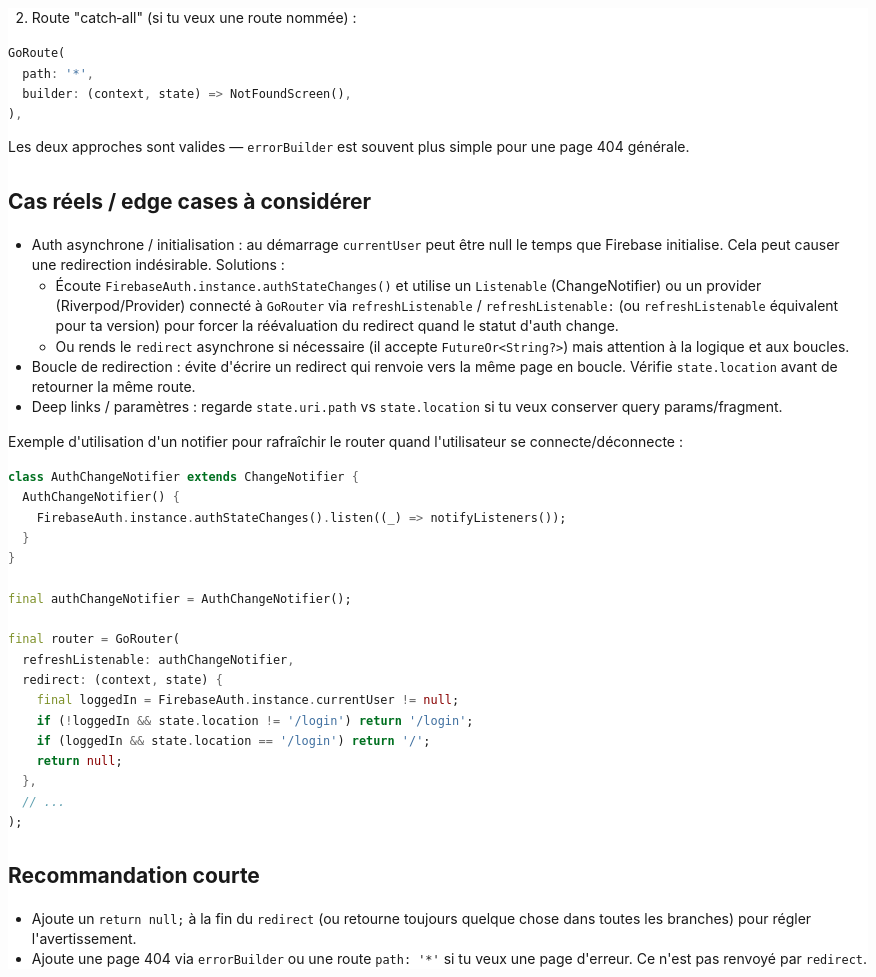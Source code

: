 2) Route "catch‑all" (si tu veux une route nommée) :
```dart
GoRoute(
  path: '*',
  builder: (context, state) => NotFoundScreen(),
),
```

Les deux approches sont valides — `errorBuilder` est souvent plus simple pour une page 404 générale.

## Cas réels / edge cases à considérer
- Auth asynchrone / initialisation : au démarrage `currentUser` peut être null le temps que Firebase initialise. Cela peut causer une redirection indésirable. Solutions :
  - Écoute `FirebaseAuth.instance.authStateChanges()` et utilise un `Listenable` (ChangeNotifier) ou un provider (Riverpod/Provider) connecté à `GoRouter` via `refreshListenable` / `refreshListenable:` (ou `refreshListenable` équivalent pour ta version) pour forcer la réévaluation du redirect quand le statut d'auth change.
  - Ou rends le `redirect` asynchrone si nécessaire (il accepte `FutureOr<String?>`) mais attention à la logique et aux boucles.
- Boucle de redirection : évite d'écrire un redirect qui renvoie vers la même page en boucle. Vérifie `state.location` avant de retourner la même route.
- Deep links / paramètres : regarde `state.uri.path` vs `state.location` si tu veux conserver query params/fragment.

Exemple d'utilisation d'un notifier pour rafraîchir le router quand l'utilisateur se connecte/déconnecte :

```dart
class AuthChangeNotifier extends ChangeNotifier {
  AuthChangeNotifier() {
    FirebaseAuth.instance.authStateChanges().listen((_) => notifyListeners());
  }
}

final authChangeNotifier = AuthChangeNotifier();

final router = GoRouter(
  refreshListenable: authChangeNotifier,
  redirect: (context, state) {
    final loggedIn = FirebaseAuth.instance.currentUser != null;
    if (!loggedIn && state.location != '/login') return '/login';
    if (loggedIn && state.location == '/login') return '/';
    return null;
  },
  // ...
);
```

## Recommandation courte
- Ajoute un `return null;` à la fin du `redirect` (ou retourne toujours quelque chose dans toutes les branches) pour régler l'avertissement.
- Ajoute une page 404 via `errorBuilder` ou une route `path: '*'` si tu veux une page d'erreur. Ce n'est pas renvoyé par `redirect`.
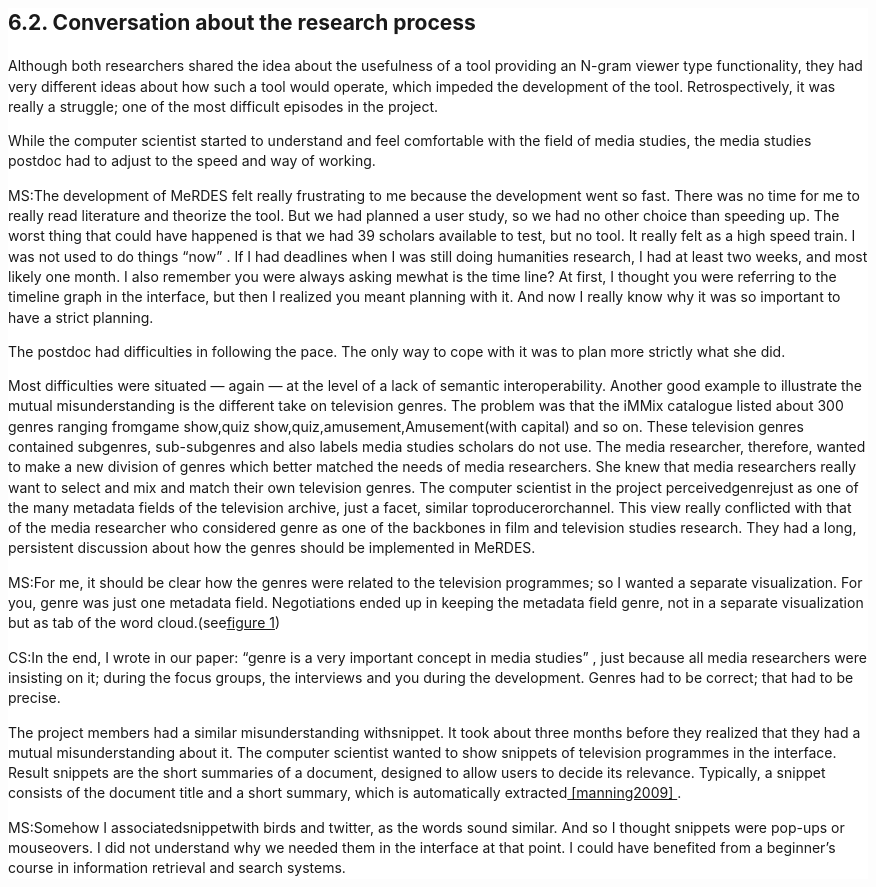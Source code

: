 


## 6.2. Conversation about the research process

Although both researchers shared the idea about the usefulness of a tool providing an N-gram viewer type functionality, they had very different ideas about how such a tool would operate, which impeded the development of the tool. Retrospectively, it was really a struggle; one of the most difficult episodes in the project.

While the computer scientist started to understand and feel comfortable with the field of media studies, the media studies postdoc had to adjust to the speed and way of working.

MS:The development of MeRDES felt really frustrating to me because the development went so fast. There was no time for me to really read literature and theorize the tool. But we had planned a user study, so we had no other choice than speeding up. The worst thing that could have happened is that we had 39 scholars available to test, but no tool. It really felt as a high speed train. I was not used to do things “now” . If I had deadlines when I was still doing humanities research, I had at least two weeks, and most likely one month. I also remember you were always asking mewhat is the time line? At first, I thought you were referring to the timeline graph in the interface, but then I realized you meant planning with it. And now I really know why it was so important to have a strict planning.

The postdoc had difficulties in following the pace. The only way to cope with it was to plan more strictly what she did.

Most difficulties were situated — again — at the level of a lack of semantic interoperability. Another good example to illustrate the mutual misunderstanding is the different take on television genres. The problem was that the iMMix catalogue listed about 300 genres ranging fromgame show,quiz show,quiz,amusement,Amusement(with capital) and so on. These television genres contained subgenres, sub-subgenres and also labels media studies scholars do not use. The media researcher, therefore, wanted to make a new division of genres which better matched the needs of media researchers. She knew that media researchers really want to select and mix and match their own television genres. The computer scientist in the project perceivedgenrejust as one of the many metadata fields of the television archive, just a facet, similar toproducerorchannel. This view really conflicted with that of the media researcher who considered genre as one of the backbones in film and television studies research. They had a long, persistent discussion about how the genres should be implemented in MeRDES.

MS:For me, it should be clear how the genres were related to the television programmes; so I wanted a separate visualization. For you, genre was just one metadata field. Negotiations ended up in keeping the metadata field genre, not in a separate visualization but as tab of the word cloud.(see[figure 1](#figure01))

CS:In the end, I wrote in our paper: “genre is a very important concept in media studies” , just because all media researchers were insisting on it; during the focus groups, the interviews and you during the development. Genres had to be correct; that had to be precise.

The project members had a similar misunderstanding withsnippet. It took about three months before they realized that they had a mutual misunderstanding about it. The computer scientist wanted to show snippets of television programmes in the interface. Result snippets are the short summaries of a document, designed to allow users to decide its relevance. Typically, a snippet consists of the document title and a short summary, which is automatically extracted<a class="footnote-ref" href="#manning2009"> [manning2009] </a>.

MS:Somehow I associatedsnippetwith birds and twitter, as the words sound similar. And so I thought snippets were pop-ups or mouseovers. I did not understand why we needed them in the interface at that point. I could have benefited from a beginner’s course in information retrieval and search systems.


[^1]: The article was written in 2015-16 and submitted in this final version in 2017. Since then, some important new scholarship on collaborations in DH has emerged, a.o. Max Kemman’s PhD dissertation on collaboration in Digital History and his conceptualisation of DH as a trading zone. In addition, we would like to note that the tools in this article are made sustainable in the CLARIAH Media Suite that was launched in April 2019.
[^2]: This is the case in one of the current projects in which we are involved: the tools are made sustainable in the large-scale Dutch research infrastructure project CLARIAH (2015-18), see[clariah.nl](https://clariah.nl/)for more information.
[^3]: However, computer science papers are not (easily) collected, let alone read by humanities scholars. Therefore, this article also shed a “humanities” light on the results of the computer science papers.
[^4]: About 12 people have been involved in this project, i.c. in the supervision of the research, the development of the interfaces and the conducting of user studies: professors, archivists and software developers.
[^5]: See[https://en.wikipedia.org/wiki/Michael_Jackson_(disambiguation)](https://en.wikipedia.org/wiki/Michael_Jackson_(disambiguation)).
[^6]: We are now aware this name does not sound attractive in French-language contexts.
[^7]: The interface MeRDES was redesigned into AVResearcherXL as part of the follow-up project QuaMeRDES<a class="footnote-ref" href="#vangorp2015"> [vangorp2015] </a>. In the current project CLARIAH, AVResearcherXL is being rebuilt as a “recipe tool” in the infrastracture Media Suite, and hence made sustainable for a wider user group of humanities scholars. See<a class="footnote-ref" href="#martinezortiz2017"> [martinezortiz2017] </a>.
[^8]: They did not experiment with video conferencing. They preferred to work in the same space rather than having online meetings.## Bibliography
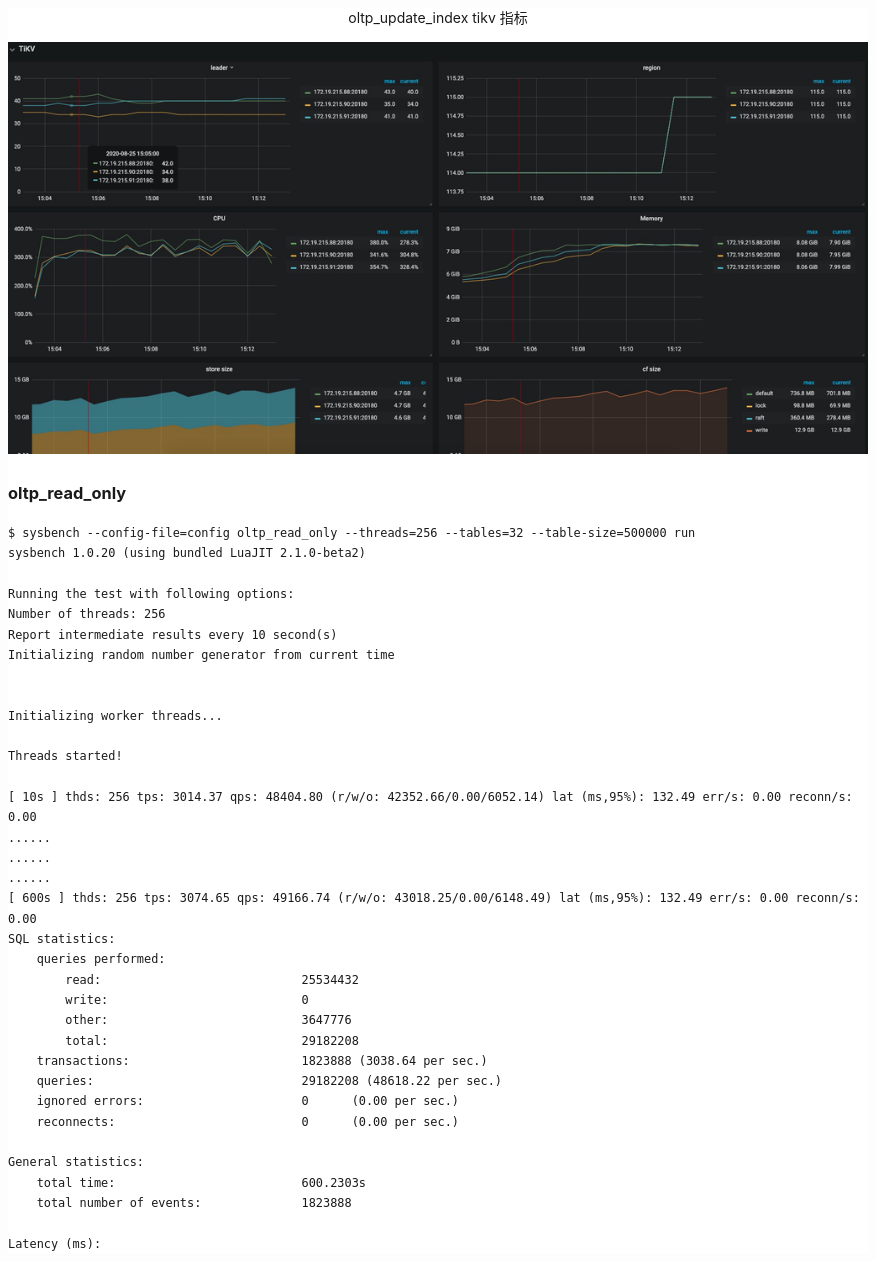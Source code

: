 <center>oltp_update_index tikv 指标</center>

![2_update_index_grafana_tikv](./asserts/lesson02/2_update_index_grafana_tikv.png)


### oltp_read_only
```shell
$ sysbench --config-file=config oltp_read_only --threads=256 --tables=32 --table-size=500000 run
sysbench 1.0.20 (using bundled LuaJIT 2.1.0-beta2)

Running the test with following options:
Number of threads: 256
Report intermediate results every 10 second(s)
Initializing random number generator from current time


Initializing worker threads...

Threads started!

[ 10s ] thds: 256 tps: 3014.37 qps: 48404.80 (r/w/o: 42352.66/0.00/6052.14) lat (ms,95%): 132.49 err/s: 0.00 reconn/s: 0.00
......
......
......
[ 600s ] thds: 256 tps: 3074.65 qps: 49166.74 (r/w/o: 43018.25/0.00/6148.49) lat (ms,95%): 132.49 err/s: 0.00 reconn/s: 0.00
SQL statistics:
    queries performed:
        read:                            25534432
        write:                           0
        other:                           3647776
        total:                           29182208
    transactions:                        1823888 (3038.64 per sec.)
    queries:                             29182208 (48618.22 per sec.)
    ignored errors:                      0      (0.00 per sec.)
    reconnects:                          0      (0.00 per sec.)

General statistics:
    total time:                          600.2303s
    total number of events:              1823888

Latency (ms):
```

----

Check each line above for the string "quand" and show the ones that have it.

== REPLY TO THE TASK ==
  - Écoute `FirebaseAuth.instance.authStateChanges()` et utilise un `Listenable` (ChangeNotifier) ou un provider (Riverpod/Provider) connecté à `GoRouter` via `refreshListenable` / `refreshListenable:` (ou `refreshListenable` équivalent pour ta version) pour forcer la réévaluation du redirect quand le statut d'auth change.
Exemple d'utilisation d'un notifier pour rafraîchir le router quand l'utilisateur se connecte/déconnecte :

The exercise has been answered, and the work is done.